ASSIGNED TASK:
Going line by line through the records below, write out everything starting with the line containing "ignem illius ligna.\\" and going on through the line containing "is undergoing psychotherapy.", exactly and inclusively. Pictures do not go in.

EXTRACTED DATA:
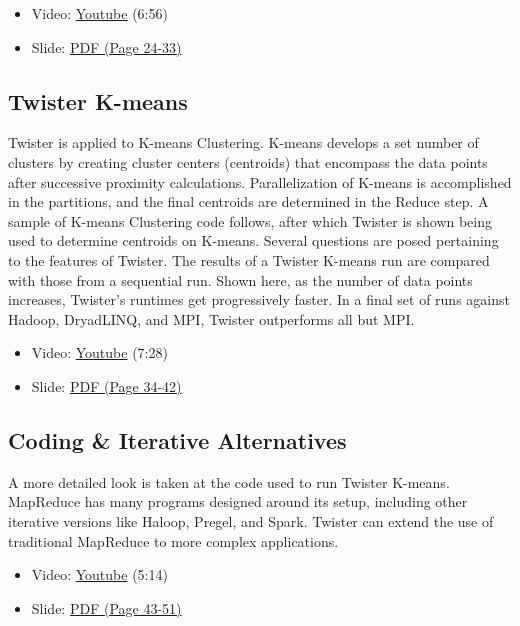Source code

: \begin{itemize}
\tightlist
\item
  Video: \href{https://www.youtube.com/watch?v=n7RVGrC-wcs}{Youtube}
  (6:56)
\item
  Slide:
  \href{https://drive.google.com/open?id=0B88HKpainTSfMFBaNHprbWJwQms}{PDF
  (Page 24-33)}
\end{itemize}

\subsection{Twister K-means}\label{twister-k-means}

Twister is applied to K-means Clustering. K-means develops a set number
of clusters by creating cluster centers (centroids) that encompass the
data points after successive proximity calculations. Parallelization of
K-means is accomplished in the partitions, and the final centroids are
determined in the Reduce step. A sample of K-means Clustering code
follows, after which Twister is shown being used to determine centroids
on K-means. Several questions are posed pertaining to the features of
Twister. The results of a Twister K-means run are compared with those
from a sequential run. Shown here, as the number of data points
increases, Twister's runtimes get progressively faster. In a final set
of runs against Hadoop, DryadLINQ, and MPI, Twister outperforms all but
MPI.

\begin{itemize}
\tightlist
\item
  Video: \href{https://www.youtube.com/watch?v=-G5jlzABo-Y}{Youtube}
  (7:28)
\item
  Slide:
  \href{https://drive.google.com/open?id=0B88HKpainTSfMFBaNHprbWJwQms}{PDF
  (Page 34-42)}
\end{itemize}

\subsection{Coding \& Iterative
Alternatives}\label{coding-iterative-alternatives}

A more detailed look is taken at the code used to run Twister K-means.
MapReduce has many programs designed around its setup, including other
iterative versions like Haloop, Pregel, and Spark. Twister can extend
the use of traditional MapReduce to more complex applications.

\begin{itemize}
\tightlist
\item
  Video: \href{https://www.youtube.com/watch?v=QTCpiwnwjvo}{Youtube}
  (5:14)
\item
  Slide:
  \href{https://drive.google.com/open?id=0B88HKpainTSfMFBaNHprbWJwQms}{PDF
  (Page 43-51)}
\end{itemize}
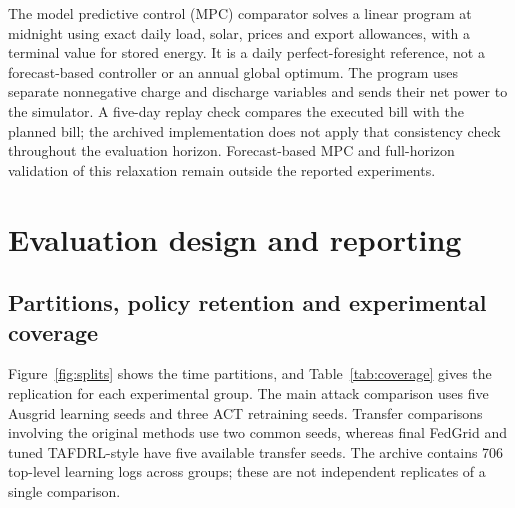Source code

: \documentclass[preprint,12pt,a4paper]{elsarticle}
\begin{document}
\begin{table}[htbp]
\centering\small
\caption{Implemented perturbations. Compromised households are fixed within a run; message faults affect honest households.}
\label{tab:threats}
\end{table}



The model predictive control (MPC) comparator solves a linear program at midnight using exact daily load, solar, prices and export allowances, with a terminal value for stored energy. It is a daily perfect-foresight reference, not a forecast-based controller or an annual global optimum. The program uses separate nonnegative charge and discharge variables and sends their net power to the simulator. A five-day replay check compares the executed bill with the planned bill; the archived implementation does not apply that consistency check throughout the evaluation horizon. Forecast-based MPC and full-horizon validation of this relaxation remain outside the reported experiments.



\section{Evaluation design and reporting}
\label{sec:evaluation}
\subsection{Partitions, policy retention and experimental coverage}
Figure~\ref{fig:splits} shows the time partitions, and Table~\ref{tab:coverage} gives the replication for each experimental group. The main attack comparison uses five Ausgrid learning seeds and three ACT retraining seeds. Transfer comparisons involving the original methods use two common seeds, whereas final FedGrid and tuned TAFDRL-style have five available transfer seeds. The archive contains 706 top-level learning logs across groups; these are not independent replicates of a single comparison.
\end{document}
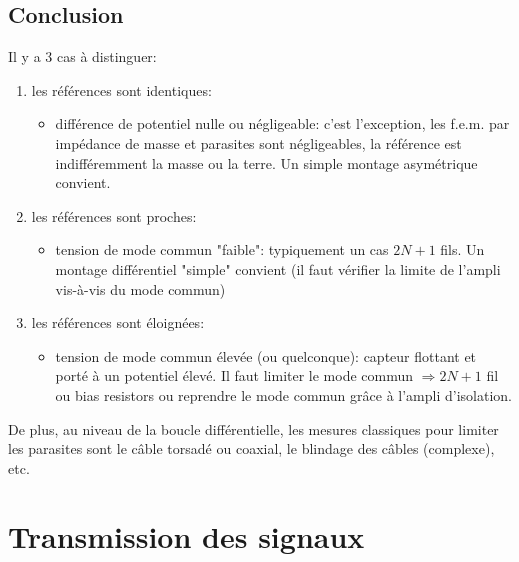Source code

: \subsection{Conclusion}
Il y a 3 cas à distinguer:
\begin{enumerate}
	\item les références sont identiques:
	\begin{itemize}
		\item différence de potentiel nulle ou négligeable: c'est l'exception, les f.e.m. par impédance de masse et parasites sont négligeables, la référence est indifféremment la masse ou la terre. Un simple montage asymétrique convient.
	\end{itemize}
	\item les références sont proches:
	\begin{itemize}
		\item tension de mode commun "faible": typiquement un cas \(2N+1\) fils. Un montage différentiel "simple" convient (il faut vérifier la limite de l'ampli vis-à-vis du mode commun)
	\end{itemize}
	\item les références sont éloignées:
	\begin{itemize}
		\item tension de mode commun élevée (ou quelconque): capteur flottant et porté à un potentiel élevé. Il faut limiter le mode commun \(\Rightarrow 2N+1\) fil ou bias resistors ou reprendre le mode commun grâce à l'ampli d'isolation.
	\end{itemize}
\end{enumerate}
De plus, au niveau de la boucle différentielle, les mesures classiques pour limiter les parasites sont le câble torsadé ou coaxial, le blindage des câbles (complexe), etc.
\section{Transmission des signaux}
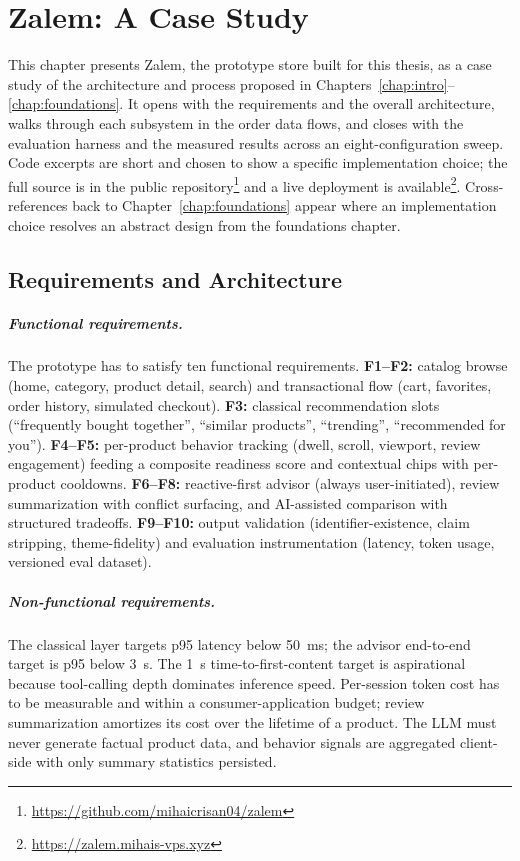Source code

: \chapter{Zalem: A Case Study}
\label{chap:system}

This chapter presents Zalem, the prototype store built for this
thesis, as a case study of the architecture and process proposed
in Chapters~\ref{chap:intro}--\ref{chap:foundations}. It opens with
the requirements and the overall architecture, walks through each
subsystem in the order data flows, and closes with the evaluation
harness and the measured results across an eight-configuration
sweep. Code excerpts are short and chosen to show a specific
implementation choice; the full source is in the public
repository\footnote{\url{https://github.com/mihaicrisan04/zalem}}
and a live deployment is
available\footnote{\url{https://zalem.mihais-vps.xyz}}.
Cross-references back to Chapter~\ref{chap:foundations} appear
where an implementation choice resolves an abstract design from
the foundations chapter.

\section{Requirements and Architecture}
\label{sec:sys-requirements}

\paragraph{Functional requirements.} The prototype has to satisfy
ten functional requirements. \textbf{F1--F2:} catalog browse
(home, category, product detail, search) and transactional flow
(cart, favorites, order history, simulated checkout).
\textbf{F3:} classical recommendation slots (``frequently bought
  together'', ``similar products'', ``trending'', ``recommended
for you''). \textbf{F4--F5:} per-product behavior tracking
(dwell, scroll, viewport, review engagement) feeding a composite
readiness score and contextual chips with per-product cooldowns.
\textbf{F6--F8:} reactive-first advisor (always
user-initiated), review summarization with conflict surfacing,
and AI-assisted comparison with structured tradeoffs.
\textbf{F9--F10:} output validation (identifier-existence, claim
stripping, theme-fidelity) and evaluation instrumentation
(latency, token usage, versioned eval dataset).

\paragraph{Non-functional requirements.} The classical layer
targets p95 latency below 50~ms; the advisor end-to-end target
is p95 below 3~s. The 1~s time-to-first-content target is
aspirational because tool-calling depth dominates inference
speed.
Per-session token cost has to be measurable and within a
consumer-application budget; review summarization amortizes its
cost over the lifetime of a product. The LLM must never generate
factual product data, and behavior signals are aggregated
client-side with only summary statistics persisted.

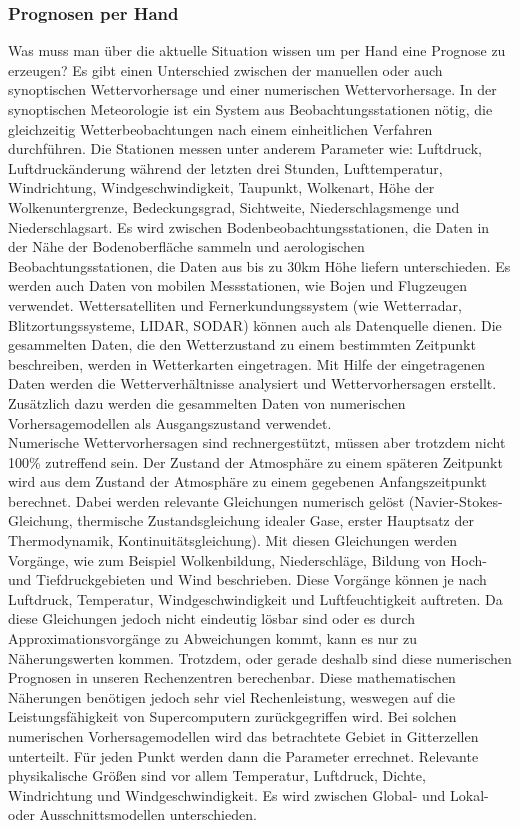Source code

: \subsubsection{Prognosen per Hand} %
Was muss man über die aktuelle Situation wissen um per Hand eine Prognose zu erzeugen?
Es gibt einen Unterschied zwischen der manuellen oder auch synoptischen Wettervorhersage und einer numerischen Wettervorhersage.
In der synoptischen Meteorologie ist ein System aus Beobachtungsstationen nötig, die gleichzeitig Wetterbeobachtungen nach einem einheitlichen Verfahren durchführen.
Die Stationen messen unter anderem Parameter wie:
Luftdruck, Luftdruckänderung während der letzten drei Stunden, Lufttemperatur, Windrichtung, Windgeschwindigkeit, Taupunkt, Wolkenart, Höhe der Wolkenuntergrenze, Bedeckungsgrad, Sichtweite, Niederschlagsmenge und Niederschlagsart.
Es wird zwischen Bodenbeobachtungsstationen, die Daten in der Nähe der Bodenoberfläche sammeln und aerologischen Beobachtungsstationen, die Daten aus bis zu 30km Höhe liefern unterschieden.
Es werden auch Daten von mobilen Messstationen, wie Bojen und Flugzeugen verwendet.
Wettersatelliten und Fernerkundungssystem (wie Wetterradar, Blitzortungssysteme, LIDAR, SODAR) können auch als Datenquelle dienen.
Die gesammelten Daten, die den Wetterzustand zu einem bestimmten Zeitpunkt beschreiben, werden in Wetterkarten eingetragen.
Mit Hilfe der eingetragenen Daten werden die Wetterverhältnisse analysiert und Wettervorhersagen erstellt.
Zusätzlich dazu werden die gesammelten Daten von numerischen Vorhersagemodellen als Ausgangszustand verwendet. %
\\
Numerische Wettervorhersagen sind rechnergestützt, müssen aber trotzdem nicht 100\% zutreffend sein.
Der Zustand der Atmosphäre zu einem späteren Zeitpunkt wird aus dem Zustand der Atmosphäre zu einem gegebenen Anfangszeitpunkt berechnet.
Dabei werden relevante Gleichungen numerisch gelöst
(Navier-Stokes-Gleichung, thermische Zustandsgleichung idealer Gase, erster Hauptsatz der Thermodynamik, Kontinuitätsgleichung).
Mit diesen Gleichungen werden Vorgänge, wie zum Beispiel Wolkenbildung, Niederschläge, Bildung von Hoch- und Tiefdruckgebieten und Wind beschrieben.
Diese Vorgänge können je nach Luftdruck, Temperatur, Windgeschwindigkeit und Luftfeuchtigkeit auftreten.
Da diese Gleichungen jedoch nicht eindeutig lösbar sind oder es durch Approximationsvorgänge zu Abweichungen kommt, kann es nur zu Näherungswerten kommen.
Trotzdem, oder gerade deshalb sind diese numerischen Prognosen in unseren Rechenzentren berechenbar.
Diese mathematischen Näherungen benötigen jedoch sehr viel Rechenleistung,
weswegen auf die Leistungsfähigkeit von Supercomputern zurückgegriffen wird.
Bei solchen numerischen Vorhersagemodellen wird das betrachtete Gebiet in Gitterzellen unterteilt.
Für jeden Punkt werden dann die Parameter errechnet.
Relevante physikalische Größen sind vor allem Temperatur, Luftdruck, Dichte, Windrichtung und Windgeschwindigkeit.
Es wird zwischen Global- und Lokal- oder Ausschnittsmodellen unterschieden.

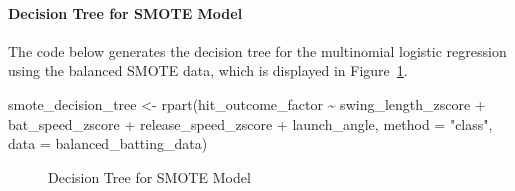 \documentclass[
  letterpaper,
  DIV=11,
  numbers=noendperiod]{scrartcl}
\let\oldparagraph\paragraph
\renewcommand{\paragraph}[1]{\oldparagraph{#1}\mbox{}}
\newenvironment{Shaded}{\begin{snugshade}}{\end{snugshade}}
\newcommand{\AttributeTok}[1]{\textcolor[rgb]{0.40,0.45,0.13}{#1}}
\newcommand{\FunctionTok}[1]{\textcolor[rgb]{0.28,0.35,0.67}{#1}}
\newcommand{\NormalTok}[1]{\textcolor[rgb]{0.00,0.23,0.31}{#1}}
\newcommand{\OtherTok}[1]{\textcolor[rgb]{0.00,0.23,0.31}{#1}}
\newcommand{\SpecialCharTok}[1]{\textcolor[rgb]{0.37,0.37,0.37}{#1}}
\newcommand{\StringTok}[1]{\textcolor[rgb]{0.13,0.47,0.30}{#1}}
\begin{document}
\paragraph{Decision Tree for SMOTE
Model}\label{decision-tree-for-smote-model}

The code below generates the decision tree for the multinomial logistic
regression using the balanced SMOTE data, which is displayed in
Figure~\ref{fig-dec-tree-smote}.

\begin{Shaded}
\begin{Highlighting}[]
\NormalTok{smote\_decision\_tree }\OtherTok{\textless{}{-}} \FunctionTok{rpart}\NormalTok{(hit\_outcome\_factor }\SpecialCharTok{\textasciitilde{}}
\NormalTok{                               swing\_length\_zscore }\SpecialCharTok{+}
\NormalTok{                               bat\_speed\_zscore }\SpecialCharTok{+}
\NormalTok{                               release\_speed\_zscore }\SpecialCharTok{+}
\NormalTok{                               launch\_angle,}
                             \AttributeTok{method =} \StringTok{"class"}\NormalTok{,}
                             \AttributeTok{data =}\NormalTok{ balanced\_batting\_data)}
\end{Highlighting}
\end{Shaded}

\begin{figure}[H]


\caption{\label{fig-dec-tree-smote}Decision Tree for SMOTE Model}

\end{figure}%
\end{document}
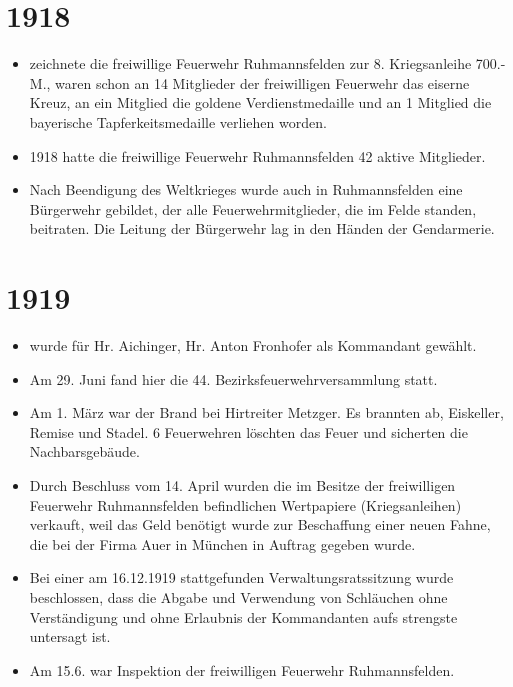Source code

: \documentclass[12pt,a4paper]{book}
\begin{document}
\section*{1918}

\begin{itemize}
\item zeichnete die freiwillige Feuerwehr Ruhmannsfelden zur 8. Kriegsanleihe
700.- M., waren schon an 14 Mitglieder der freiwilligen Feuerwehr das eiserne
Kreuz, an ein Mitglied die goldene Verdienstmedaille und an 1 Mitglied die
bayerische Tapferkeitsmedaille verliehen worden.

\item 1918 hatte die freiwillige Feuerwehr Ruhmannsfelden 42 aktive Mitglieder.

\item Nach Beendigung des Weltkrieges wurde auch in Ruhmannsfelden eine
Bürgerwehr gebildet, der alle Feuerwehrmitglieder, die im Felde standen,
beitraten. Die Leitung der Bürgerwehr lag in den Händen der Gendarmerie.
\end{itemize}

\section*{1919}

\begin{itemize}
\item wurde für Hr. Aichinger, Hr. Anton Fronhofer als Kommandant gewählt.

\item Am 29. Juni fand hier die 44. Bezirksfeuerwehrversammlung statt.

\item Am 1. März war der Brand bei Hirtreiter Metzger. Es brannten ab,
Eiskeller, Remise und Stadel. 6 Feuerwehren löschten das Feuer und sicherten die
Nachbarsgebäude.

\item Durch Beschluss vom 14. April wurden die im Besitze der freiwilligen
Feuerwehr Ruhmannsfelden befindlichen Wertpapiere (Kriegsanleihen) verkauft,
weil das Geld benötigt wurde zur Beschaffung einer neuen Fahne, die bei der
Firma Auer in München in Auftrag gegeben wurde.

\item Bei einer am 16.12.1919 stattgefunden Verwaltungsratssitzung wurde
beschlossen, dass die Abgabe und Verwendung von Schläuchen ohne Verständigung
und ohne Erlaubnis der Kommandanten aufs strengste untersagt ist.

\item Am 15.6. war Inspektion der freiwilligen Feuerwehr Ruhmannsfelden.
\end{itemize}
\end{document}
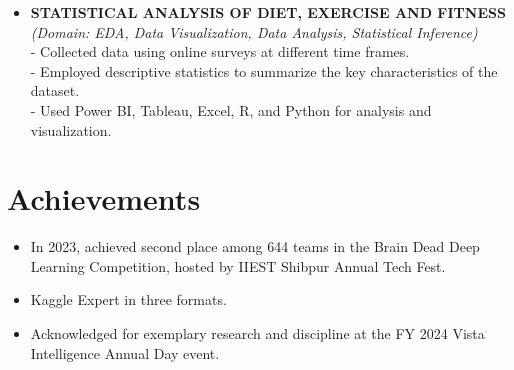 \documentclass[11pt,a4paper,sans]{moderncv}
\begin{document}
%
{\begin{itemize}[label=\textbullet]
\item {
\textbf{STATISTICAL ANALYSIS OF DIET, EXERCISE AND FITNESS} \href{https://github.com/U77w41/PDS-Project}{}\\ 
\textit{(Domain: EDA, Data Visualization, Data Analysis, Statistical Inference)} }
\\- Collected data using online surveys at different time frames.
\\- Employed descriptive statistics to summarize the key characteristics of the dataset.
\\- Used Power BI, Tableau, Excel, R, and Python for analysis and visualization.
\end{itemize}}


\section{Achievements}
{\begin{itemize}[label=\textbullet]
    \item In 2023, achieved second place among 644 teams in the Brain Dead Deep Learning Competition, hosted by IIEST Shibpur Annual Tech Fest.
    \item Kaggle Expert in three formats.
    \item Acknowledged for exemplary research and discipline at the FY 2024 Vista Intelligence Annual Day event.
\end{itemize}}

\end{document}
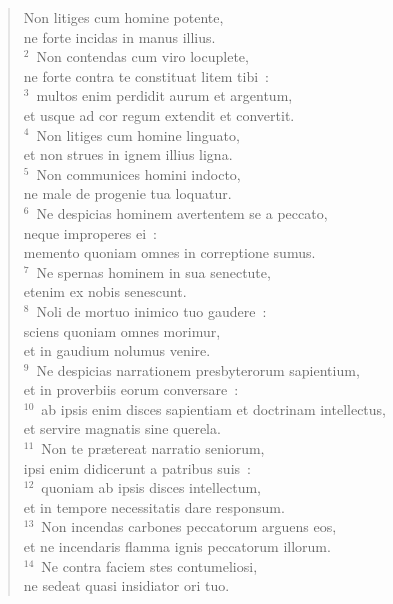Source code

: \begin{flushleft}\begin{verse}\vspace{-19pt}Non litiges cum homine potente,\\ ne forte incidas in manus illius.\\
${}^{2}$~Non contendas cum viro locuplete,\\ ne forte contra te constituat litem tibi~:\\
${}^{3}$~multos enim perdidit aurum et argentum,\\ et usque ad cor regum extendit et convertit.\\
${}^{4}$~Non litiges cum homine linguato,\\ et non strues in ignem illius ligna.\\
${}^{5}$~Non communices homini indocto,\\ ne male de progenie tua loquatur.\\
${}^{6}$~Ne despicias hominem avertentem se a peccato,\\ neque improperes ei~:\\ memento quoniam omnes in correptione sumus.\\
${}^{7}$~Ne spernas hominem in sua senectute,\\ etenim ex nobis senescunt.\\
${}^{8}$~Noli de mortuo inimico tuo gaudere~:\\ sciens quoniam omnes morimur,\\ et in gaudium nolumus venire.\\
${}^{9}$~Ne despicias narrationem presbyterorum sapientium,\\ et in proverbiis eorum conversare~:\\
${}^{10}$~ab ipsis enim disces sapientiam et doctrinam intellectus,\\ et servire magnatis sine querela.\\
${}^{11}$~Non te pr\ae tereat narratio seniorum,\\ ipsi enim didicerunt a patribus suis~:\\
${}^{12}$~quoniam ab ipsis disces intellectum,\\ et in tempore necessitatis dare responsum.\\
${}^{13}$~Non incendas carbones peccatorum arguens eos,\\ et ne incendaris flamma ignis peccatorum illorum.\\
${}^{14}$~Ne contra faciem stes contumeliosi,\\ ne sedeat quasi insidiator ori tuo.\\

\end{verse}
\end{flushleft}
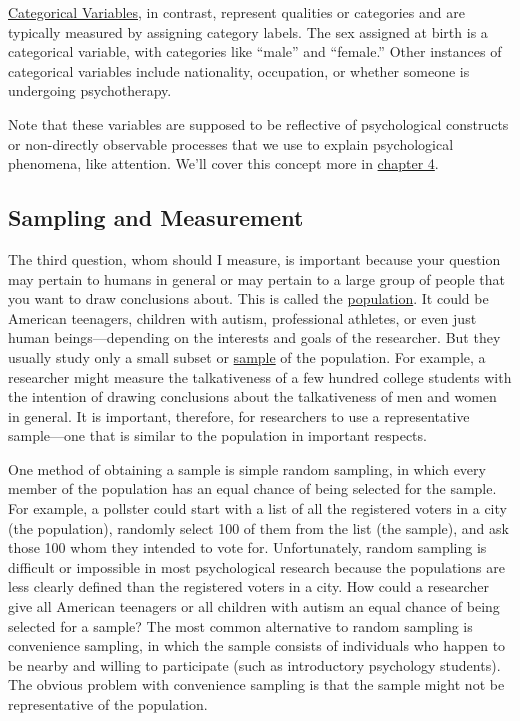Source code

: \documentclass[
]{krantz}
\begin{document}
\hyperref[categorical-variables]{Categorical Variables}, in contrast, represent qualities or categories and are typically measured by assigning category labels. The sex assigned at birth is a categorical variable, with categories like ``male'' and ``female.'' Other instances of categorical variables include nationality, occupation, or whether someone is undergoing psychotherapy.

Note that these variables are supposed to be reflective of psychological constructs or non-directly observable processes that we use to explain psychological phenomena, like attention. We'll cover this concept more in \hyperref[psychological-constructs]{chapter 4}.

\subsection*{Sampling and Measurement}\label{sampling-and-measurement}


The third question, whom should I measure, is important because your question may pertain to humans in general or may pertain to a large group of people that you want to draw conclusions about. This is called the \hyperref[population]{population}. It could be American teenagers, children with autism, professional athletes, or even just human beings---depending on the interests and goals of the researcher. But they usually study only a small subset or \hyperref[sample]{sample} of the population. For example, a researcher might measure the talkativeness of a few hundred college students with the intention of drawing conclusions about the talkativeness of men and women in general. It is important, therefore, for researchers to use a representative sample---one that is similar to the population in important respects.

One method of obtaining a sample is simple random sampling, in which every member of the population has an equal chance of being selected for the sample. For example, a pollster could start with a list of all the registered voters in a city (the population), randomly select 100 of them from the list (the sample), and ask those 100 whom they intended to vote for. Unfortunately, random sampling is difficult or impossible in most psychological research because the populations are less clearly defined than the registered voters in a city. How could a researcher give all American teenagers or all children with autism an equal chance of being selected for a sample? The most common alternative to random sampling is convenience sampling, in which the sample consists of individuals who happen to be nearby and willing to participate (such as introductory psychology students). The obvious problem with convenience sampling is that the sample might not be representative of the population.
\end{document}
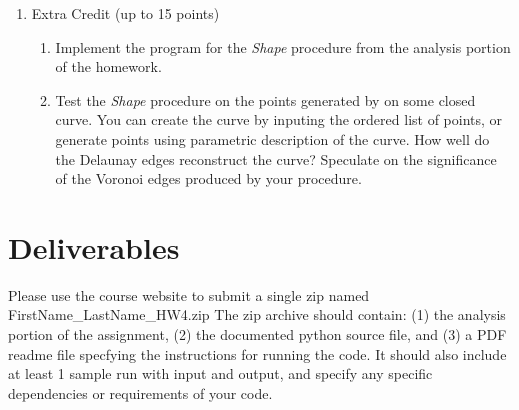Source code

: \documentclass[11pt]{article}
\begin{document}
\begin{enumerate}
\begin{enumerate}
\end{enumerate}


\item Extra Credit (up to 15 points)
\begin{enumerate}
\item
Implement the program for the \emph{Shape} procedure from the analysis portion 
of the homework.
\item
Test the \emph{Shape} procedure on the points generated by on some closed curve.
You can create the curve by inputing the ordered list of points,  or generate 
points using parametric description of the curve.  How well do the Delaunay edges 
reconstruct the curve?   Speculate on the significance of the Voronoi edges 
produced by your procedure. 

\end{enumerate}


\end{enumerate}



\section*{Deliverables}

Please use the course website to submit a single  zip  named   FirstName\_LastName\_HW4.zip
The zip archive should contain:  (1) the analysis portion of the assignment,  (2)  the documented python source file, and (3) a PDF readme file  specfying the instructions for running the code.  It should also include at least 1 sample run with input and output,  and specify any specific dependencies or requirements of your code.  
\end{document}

RESPONSE:
${}^{4}$~Non litiges cum homine linguato,\\ et non strues in ignem illius ligna.\\
${}^{5}$~Non communices homini indocto,\\ ne male de progenie tua loquatur.\\
${}^{6}$~Ne despicias hominem avertentem se a peccato,\\ neque improperes ei~:\\ memento quoniam omnes in correptione sumus.\\
${}^{7}$~Ne spernas hominem in sua senectute,\\ etenim ex nobis senescunt.\\
${}^{8}$~Noli de mortuo inimico tuo gaudere~:\\ sciens quoniam omnes morimur,\\ et in gaudium nolumus venire.\\
${}^{9}$~Ne despicias narrationem presbyterorum sapientium,\\ et in proverbiis eorum conversare~:\\
${}^{10}$~ab ipsis enim disces sapientiam et doctrinam intellectus,\\ et servire magnatis sine querela.\\
${}^{11}$~Non te pr\ae tereat narratio seniorum,\\ ipsi enim didicerunt a patribus suis~:\\
${}^{12}$~quoniam ab ipsis disces intellectum,\\ et in tempore necessitatis dare responsum.\\
${}^{13}$~Non incendas carbones peccatorum arguens eos,\\ et ne incendaris flamma ignis peccatorum illorum.\\
${}^{14}$~Ne contra faciem stes contumeliosi,\\ ne sedeat quasi insidiator ori tuo.\\

\end{verse}
\end{flushleft}
Source code

: \documentclass[
]{krantz}
\begin{document}
\hyperref[categorical-variables]{Categorical Variables}, in contrast, represent qualities or categories and are typically measured by assigning category labels. The sex assigned at birth is a categorical variable, with categories like ``male'' and ``female.'' Other instances of categorical variables include nationality, occupation, or whether someone is undergoing psychotherapy.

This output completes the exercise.